The L-R component is most sensitive to transmission impairments. As you’ve probably experienced, multipath can very annoyingly disrupt stereo performance. Whenever L-R content exists in the FM-Stereo transmission, spectra is generated in the 23kHz – 53kHz range. This frequency range also impacts the modulation index, which correlates to the number of RF sideband pairs created by the frequency modulation process. As modulation frequencies and level increase, more sideband pairs are generated, and as such the modulation index value increases. The fundamental technical reason why increasing L-R increases multipath is that the modulation index of the stereo subchannel (23kHz -53kHz) is much lower than the modulation index of the main channel. Multipath rejection in an FM system is a function of the receiver's capture ratio, which improves as modulation index increases.

Multipath occurs when the FM signal arrives at the receiver via multiple paths - hence the name. FM transmission is line-of-sight, but the signal will bounce off other objects, such as buildings or other tall objects, and this creates the numerous paths and subsequent distortions. A signal following a reflected path will arrive a bit delayed compared to the direct signal, as it will have traveled a farther distance. Here is where some basic physics comes into play. The reception problems caused by multipath result from the vector variances of the RF paths, and not the audio signals contained within the FM-Stereo system. On account of this, the delayed signal, upon entering the receiver, create cancellations and attenuations due to phase/time-delay.

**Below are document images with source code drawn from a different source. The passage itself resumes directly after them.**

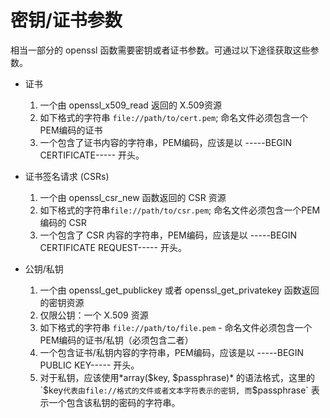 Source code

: 密钥/证书参数
=============

相当一部分的 openssl
函数需要密钥或者证书参数。可通过以下途径获取这些参数。

-   证书

    1.  <span class="simpara"> 一个由 <span
        class="function">openssl\_x509\_read</span> 返回的 X.509资源
        </span>
    2.  <span class="simpara">如下格式的字符串
        `file://path/to/cert.pem`; 命名文件必须包含一个PEM编码的证书
        </span>
    3.  <span class="simpara">
        一个包含了证书内容的字符串，PEM编码，应该是以 -----BEGIN
        CERTIFICATE----- 开头。 </span>

-   证书签名请求 (CSRs)

    1.  <span class="simpara"> 一个由 <span
        class="function">openssl\_csr\_new</span> 函数返回的 CSR 资源
        </span>
    2.  <span class="simpara">如下格式的字符串`file://path/to/csr.pem`;
        命名文件必须包含一个PEM编码的 CSR </span>
    3.  <span class="simpara"> 一个包含了 CSR
        内容的字符串，PEM编码，应该是以 -----BEGIN CERTIFICATE
        REQUEST----- 开头。 </span>

-   公钥/私钥

    1.  <span class="simpara">一个由 <span
        class="function">openssl\_get\_publickey</span> 或者 <span
        class="function">openssl\_get\_privatekey</span>
        函数返回的密钥资源 </span>
    2.  <span class="simpara">仅限公钥：一个 X.509 资源</span>
    3.  <span class="simpara">如下格式的字符串
        `file://path/to/file.pem` -
        命名文件必须包含一个PEM编码的证书/私钥（必须包含二者） </span>
    4.  <span class="simpara">
        一个包含证书/私钥内容的字符串，PEM编码，应该是以 -----BEGIN
        PUBLIC KEY----- 开头。 </span>
    5.  <span class="simpara"> 对于私钥，应该使用*array($key,
        $passphrase)* 的语法格式，这里的 `$key`
        代表由file://格式的文件或者文本字符表示的密钥, 而 `$passphrase`
        表示一个包含该私钥的密码的字符串。 </span>

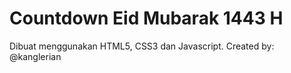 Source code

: # Countdown Eid Mubarak 1443 H
Dibuat menggunakan HTML5, CSS3 dan Javascript.
Created by: @kanglerian
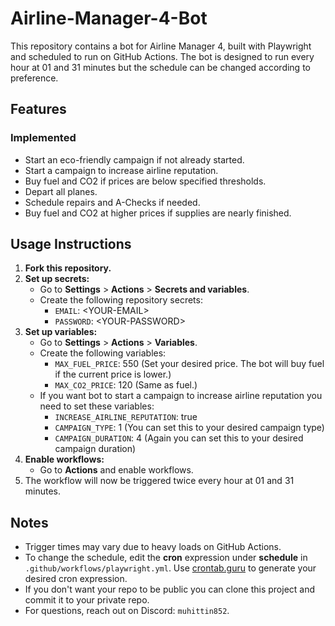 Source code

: # Airline-Manager-4-Bot

This repository contains a bot for Airline Manager 4, built with Playwright and scheduled to run on GitHub Actions. The bot is designed to run every hour at 01 and 31 minutes but the schedule can be changed according to preference.
## Features

### Implemented
- Start an eco-friendly campaign if not already started.
- Start a campaign to increase airline reputation.
- Buy fuel and CO2 if prices are below specified thresholds.
- Depart all planes.
- Schedule repairs and A-Checks if needed.
- Buy fuel and CO2 at higher prices if supplies are nearly finished.

## Usage Instructions

1. **Fork this repository.**
2. **Set up secrets:**
   - Go to **Settings** > **Actions** > **Secrets and variables**.
   - Create the following repository secrets:
     - `EMAIL`: \<YOUR-EMAIL>
     - `PASSWORD`: \<YOUR-PASSWORD>
3. **Set up variables:**
   - Go to **Settings** > **Actions** > **Variables**.
   - Create the following variables:
     - `MAX_FUEL_PRICE`: 550 (Set your desired price. The bot will buy fuel if the current price is lower.)
     - `MAX_CO2_PRICE`: 120 (Same as fuel.)
   - If you want bot to start a campaign to increase airline reputation you need to set these variables:
     - `INCREASE_AIRLINE_REPUTATION`: true
     - `CAMPAIGN_TYPE`: 1 (You can set this to your desired campaign type)
     - `CAMPAIGN_DURATION`: 4 (Again you can set this to your desired campaign duration)
4. **Enable workflows:**
   - Go to **Actions** and enable workflows.
5. The workflow will now be triggered twice every hour at 01 and 31 minutes.

## Notes
- Trigger times may vary due to heavy loads on GitHub Actions.
- To change the schedule, edit the **cron** expression under **schedule** in `.github/workflows/playwright.yml`. Use [crontab.guru](https://crontab.guru/) to generate your desired cron expression.
- If you don't want your repo to be public you can clone this project and commit it to your private repo. 
- For questions, reach out on Discord: `muhittin852`.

The L-R part of the mpx signal is extremely sensitive to any form of disruption created by multipath. When delayed instances of the L-R signal are present, the stereo decoder in a receiver becomes confused because it will not know whether to decode the original or the delayed versions of the signal. The resulting stereo sound field is destroyed and there is the audible distortion we’ve all heard.

The L-R modulation level is critical. Increased L-R level generates additional mpx sub-channel spectrum in the 23kHz – 53kHz domain, and this range of frequencies becomes very fragile during instances of multipath. This is the main reason why manipulation of the L-R signal for stereo enhancement has been problem-prone. Most algorithms used for stereo enhancement generate additional L-R level and this exaggerates the irritating audible effects of multipath.

This is all quite real. These are not theoretical speculations, but rather real-world on-air experiences.

It is worth pointing out that modulation levels in FM transmission are governed by audio dynamics processing. Normal processing yields enough RMS modulation in the L-R signal without exaggerating multipath. Aggressive processing does have the potential to pass the threshold into multipath distortion. But the usual Left/Right processing does not alter the ratio of L-R to L+R, which is the primary cause of multipath-related problems.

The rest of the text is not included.